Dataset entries
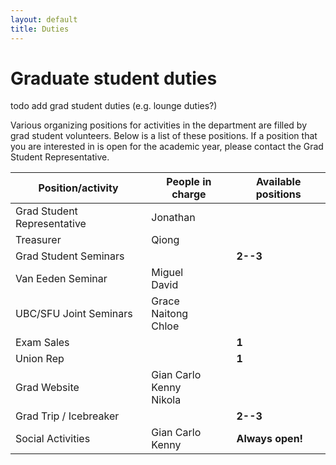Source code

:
 ```yaml
---
layout: default
title: Duties
---
```


# Graduate student duties

todo add grad student duties (e.g. lounge duties?)

Various organizing positions for activities in the department are filled by grad student volunteers. Below is a list of these positions. If a position that you are interested in is open for the academic year, please contact the Grad Student Representative.

| Position/activity | People in charge | Available positions |
| ----------------- | ---------------- | ------------------- |
| Grad Student Representative | Jonathan | |
| Treasurer | Qiong | |
| Grad Student Seminars | | **2--3** |
| Van Eeden Seminar | Miguel<br/>David | |
| UBC/SFU Joint Seminars | Grace<br/>Naitong<br/>Chloe | |
| Exam Sales | | **1** |
| Union Rep	| | **1** |
| Grad Website | Gian Carlo<br/>Kenny<br/>Nikola | |
| Grad Trip / Icebreaker | | **2--3** |
| Social Activities | Gian Carlo<br/>Kenny | **Always open!** |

> **What to do**
Each line from the one with "Icebreaker | | **2--3** |" through the end of the entries above is to be returned word for word. Nothing else belongs in the answer.

> **Solution to the exercise**
| Grad Trip / Icebreaker | | **2--3** |
| Social Activities | Gian Carlo<br/>Kenny | **Always open!** |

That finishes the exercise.